To general surprise, the US leader on Saturday broke with decades of precedent to announce that he would seek approval from Congress for action against Syria's alleged use of chemical weapons.
Why is AFP lying about this? The Iraq War Resolution was passed by Congress in October 2002.
This effectively pushed military action back until at least September 9, when US lawmakers return from their summer recess.
Obama insisted that he reserves the right to strike regardless of Congress's decision, and a White House official said the pause would also allow him time to build international support.
"We had a feeling of disappointment.

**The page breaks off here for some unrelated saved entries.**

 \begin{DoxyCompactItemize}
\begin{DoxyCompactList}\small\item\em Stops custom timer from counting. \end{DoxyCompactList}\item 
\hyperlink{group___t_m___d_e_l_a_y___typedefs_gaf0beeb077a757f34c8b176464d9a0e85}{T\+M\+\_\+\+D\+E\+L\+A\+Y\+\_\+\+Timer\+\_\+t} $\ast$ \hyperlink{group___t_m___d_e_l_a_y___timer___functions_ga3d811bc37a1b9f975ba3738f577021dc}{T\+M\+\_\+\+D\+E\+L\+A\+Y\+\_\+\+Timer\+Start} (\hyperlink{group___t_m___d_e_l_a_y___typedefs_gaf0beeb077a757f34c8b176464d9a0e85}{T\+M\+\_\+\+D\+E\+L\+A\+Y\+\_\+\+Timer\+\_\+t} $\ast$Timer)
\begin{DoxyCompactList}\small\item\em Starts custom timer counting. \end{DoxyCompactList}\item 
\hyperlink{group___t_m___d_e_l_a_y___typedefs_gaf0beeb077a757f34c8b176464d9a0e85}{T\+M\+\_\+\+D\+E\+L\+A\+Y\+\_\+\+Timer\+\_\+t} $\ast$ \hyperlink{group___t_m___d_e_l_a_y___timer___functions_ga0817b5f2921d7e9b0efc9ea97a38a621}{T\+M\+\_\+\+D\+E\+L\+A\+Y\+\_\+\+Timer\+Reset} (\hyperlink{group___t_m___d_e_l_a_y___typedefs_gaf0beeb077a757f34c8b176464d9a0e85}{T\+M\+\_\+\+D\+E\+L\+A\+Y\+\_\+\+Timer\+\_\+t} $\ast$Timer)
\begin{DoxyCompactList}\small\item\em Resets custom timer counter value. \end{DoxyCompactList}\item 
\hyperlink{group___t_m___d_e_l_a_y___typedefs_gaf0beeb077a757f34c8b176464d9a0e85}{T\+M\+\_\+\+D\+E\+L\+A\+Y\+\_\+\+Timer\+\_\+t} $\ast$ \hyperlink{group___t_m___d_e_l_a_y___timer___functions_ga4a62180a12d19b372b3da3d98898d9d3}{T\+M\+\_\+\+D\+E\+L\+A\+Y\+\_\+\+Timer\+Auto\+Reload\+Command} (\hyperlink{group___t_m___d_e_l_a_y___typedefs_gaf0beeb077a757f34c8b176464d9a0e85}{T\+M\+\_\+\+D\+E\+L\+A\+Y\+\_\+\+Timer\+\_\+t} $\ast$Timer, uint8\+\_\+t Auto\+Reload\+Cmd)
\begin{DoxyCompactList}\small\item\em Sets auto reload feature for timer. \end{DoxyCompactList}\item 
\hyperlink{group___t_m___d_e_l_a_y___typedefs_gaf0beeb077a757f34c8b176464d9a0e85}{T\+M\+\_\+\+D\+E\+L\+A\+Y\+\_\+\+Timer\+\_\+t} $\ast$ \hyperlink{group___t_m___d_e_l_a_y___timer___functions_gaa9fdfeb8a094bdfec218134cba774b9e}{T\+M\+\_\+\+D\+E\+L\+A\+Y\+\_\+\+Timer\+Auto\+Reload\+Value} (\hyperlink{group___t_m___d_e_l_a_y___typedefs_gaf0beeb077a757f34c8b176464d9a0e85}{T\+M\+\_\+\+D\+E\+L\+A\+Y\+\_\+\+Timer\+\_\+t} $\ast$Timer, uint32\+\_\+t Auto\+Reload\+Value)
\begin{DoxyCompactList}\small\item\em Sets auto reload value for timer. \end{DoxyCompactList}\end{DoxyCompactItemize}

We were expecting things to be quicker, that a strike would be imminent... But we believe Congress will approve a strike," said Samir Nashar, a top official at the Syrian National Coalition.
Nashar said the coalition was confident that Arab foreign ministers who meet Sunday in Cairo would give "very strong support" to US-led military action.
"The coalition will get in touch with Arab countries and Turkey so that they cooperate as much as possible with the United States," he said.
"We will try to push these countries to take part in the military operation, which will greatly alleviate the suffering of Syrians."
Obama travels to Russia next week for a G20 Summit that will now be overshadowed by the crisis.
Officials said Obama would lobby world powers on the sidelines of the St Petersburg summit, while at home the White House was reaching out to lawmakers.
But the toughest battle, and perhaps the most dangerous for Obama's credibility, may yet be with his own former colleagues in Congress, where support for strikes is far from assured.
Obama's Democrats control the Senate but the House of Representatives is in the hands of his Republican foes and both sides are divided on the issue, making the outcome uncertain.
Indeed, observers warned that Obama faces the same fate as Prime Minister David Cameron, who on Thursday lost his own vote on authorising military action in the British parliament.
"The chairman of the joint chiefs has informed me that we are prepared to strike whenever we choose," Obama warned during an address in the White House Rose Garden.